McKinsey has repeatedly published very aggressive outlooks for the value that could be created from companies progressing to the social business. In a 2012 report, the research firm estimated that social business technologies could improve productivity across the value chain as much as $1.3 trillion annually, just for the enterprise sectors of professional services, CPG, advanced manufacturing and retail financial services. According to McKinsey, two-thirds of that forecast value aligns with improving collaboration and communication within and across enterprises.
But for such value to be achieved from transformative collaboration, enterprises must change culturally, operationally and strategically to accommodate new ways of learning, sharing and applying knowledge that benefit individual and organizational performance. Only through cultures conducive to widespread collaboration and knowledge sharing can enterprises find their way to the competitive strength of the Learning Organization.
Such strategic changes impact how the organization operates internally, and how it does business externally — essentially how the organization engages and inspires the human ecosystem that is truly needed for the company to survive as a successful business.
The Learning Organization as Social Business
When learning organizations work well, collaborative learning connects disparate groups in the enterprise, resulting in highly effective cross-functional learning networks. Communities of practice can promote knowledge sharing as an integral part of business activities, which in turn propagates a pivotal facet of competitive advantage.

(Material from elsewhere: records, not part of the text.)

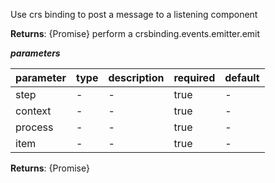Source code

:  Use crs binding to post a message to a listening component  **Returns**: {Promise<void>} perform a crsbinding.events.emitter.emit  ***parameters***|parameter|type|description|required|default||---------|----|-----------|--------|-------||step|-|-|true|-||context|-|-|true|-||process|-|-|true|-||item|-|-|true|-|**Returns**: {Promise<void>}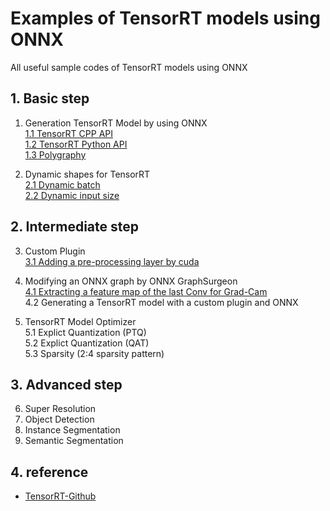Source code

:# Examples of TensorRT models using ONNX

All useful sample codes of TensorRT models using ONNX

## 1. Basic step

1. Generation TensorRT Model by using ONNX  
   [1.1 TensorRT CPP API](timm_to_trt_cpp/README.md)  
   [1.2 TensorRT Python API](timm_to_trt_python1/README.md)  
   [1.3 Polygraphy](timm_to_trt_python2/README.md)

2. Dynamic shapes for TensorRT  
   [2.1 Dynamic batch](dynamic_batch_trt/README.md)  
   [2.2 Dynamic input size](dynamic_input_size_trt/README.md)

## 2. Intermediate step

3. Custom Plugin  
   [3.1 Adding a pre-processing layer by cuda](custom_layer/README.md)

4. Modifying an ONNX graph by ONNX GraphSurgeon  
   [4.1 Extracting a feature map of the last Conv for Grad-Cam](gradcam_trt/README.md)  
   4.2 Generating a TensorRT model with a custom plugin and ONNX

5. TensorRT Model Optimizer  
   5.1 Explict Quantization (PTQ)  
   5.2 Explict Quantization (QAT)  
   5.3 Sparsity (2:4 sparsity pattern)

## 3. Advanced step

6. Super Resolution
7. Object Detection
8. Instance Segmentation
9. Semantic Segmentation

## 4. reference

- [TensorRT-Github](https://github.com/NVIDIA/TensorRT)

Many of the capabilities that enable social business are also the transforming enablers of agile corporate learning: social networks and communities, wikis and forums, collaborative processes, gamification, mobile apps, video and audio. The Consumerization of IT has dramatically changed the enterprise, impacted the social business and has paved the way for mobile learning to become the preferred channel for just-in-time learning and knowledge sharing.
But organizations are still wrestling with how to find the path to becoming a social business, especially with a focus on what will bring the most value to the company. When it becomes clear that the learning organization is a large part of a social business, companies should quickly understand how the value accrues. Learning contributes to social business value through:
- Planned, well-organized learning programs that align with how employees work
- Learning strategically connected to corporate goals at all levels
- Quickly locating the right people or content for the expertise needed to solve problems
- Agile cross-functional communication and collaboration
- Continuous learning available "anytime, anywhere"
- Connecting corporate learning to performance improvement
- Continuous metrics to gauge improvements to: achievement of company goals, agile responsiveness to change, innovation, all customer and partner interactions.
Learning: A Top Partner for Business
Corporate learning must perpetually evolve as enterprises change, to remain relevant to business needs and requirements. The transition from training to learning emphasizes the change in mindset about the best environments for faster learning that can immediately be used on the job.
The overarching driver for corporate learning should not be cutting costs but the need to relentlessly transform the way organizations empower and engage employees. Agile learning brings valuable new benefits in terms of being able to work in ways that weren’t possible before, leading to continuous organizational improvement. Learning is now about investing in the organization in every way possible.
Social sites and technologies have exposed many people to new ways to work, communicate, collaborate and learn. Younger employees have positive experiences with e-learning from different levels of education. Knowledge and learning networks are growing, both as support for corporate learning initiatives and on-the-job support. So high expectations for new ways to learn continue to impact more organizations. Motivated organizations make sure employees connect to communities of practice and value-add information that will ensure that the development of skills is aligned with business goals and objectives.
Ninety percent of 500 global L&D (learning and development) professionals in our study felt it was either critical or important for learning to be integrated with work. — Towards Maturity: Aligning Learning to Business - 2013
Driving Business Results
Learning programs cannot persist as yet another silo. They must be deeply integrated into the "business" of the organization. The learning organization connects learning to business goals, and establishes the basis for metrics to measure progress, changes to productivity and contribution to desired business outcomes. While it’s good to measure learning programs in terms of the quality and effectiveness for end users (employees, partners, even customers), organizations also have to focus on how learning contributes to the achievement of strategic objectives, growth and continuous improvement.